The strategy is to examine easier versions of the question until you spot a pattern.

For example \(2^2 = 4\), and there are \(2\) (aka \(2^1\)) positive even integers less than or equal to \(4\). They are 2 and 4
Similarly, \(2^3 = 8\), and there are \(4\) (aka \(2^2\)) positive even integers less than or equal to \(8\). They are 2, 4, 6, and 8
Likewise, \(2^4 = 16\), and there are \(8\) (aka \(2^3\)) positive even integers less than or equal to \(16\). They are 2, 4, 6, 8, 10, 12, 14, and 16
And \(2^5 = 32\), and there are \(16\) (aka \(2^4\)) positive even integers less than or equal to \(32\).

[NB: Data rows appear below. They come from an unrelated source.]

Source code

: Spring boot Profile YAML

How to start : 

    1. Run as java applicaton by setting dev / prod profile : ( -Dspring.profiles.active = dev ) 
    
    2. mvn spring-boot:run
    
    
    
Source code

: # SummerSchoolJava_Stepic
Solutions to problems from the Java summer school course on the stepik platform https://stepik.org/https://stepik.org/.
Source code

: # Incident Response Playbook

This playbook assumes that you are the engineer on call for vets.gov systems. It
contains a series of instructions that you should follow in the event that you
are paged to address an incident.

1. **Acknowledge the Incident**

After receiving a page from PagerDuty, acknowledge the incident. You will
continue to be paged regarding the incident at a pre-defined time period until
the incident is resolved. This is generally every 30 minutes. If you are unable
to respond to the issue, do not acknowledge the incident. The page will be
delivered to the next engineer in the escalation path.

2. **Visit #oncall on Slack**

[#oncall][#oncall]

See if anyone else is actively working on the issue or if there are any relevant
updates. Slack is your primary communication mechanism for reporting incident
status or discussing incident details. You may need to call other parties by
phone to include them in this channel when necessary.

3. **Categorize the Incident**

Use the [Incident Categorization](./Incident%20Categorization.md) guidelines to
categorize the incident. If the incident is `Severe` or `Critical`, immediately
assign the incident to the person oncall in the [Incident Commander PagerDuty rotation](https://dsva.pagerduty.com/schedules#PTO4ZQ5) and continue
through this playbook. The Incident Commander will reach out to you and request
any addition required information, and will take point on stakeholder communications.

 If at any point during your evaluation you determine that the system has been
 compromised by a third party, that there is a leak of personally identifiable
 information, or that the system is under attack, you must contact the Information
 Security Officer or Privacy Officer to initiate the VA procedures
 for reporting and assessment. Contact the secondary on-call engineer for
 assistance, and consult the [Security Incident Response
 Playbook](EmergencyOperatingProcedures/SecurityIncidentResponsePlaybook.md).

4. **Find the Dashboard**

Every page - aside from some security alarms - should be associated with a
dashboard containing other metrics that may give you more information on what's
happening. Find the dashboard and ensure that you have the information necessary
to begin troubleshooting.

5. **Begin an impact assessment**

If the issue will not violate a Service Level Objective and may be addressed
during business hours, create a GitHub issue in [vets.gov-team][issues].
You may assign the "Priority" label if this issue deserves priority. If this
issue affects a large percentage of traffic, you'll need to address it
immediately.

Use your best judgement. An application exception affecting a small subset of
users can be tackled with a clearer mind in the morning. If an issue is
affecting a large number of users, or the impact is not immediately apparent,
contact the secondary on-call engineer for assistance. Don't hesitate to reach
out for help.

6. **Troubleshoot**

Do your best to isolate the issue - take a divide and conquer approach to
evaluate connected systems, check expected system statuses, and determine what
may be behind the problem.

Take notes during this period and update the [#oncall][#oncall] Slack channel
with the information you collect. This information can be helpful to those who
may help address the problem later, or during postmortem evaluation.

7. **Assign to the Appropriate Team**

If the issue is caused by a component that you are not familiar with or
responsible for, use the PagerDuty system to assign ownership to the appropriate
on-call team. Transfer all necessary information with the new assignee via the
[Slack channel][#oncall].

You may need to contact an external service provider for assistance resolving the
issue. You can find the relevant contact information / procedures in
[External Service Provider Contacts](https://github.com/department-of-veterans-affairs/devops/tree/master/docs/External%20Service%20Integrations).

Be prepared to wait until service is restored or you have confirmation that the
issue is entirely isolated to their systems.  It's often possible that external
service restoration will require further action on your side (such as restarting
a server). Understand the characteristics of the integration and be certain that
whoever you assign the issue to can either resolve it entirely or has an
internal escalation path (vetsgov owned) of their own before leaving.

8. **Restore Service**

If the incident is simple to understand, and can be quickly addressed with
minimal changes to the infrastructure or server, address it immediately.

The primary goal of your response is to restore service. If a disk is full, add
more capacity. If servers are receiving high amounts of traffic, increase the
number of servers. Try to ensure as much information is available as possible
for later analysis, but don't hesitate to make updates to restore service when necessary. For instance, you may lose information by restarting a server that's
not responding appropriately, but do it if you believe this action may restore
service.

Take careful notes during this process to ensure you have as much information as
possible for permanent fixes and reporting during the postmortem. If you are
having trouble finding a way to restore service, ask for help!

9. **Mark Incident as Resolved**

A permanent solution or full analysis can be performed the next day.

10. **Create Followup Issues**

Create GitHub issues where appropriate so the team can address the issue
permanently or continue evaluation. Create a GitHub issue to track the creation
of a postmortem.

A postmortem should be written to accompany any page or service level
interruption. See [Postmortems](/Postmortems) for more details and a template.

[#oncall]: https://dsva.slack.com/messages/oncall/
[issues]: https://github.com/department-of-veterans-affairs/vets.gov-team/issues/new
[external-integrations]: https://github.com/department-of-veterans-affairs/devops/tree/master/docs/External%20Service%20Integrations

At this point, we might recognize the pattern, which tells us that \(2^n\) will have \(2^{n-1}\) positive even integers less than or equal to \(2^n\).

So, if \(J =\) the number of positive even integers less than or equal to \(2^{10}\), then \( J = 2^{10-1} = 2^{9} \)
Similarly, if \(K =\) the number of positive even integers less than or equal to \(2^{20}\), then \( K = 2^{20-1} = 2^{19} \)

So, \(\frac{K}{J} = \frac{2^{19}}{2^{9}} = 2^{19-9} = 2^{10}\)

Answer: E